With this in mind it is perhaps surprising therefore that Julia is expected to carry this film quite so much, and he does it abley so as he portrays a spiritual leader who leads his people in the fight of a lifetime, for the soul of his country.

Often stark and graphically (but not gratuitously) violent, the film gives the audience just enough detail about the political background of El Salvador to understand Romero’s story without getting sidetracked by background issues.

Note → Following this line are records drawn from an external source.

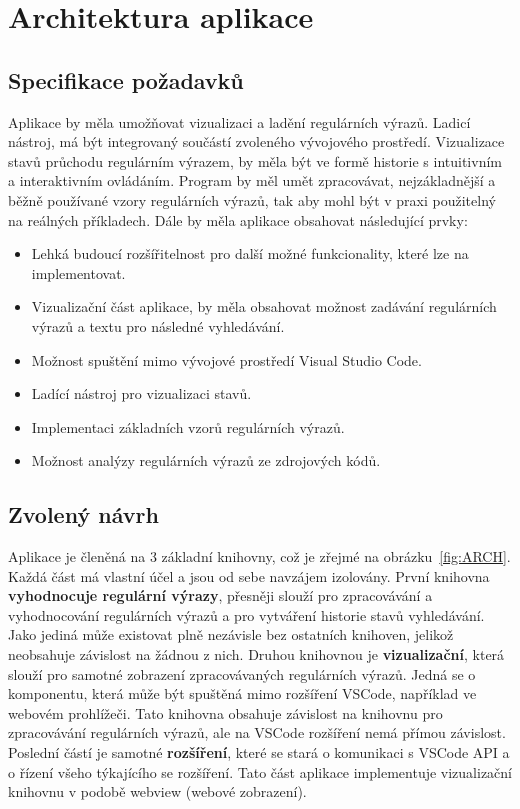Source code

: \chapter{Architektura aplikace}\label{sec:ApplicationTechnology}

\section{Specifikace požadavků}

Aplikace by měla umožňovat vizualizaci a ladění regulárních výrazů.
Ladicí nástroj, má být integrovaný součástí zvoleného vývojového prostředí.
Vizualizace stavů průchodu regulárním výrazem, by měla být ve formě historie s intuitivním a interaktivním ovládáním.
Program by měl umět zpracovávat, nejzákladnější a běžně používané vzory regulárních výrazů, tak aby mohl být v praxi použitelný na reálných příkladech.
Dále by měla aplikace obsahovat následující prvky:
\begin{itemize}
	\item Lehká budoucí rozšířitelnost pro další možné funkcionality, které lze na implementovat.
	\item Vizualizační část aplikace, by měla obsahovat možnost zadávání regulárních výrazů a textu pro následné vyhledávání.
	\item Možnost spuštění mimo vývojové prostředí Visual Studio Code.
	\item Ladící nástroj pro vizualizaci stavů.
	\item Implementaci základních vzorů regulárních výrazů.
	\item Možnost analýzy regulárních výrazů ze zdrojových kódů.
\end{itemize}

\section{Zvolený návrh}

Aplikace je členěná na 3 základní knihovny, což je zřejmé na obrázku~\ref{fig:ARCH}.
Každá část má vlastní účel a jsou od sebe navzájem izolovány.
První knihovna \textbf{vyhodnocuje regulární výrazy}, přesněji slouží pro zpracovávání a vyhodnocování regulárních výrazů a pro vytváření historie stavů vyhledávání.
Jako jediná může existovat plně nezávisle bez ostatních knihoven, jelikož neobsahuje závislost na žádnou z nich.
Druhou knihovnou je \textbf{vizualizační}, která slouží pro samotné zobrazení zpracovávaných regulárních výrazů.
Jedná se o komponentu, která může být spuštěná mimo rozšíření VSCode, například ve webovém prohlížeči.
Tato knihovna obsahuje závislost na knihovnu pro zpracovávání regulárních výrazů, ale na VSCode rozšíření nemá přímou závislost.
Poslední částí je samotné \textbf{rozšíření}, které se stará o komunikaci s VSCode API a o řízení všeho týkajícího se rozšíření.
Tato část aplikace implementuje vizualizační knihovnu v podobě webview (webové zobrazení).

As a result this allows the narrative to flow smoothly and makes for a film which the viewer can enjoy and understand both for the political aspects of El Salvador as well as the spiritual life which Oscar Romero lead and the philosophies which guided Oscar Romero. Before watching this film this particular reviewer had only a vague knowledge of who Oscar Romero was. This film does enough to peek interest in both Romero and the country (and people) he loved.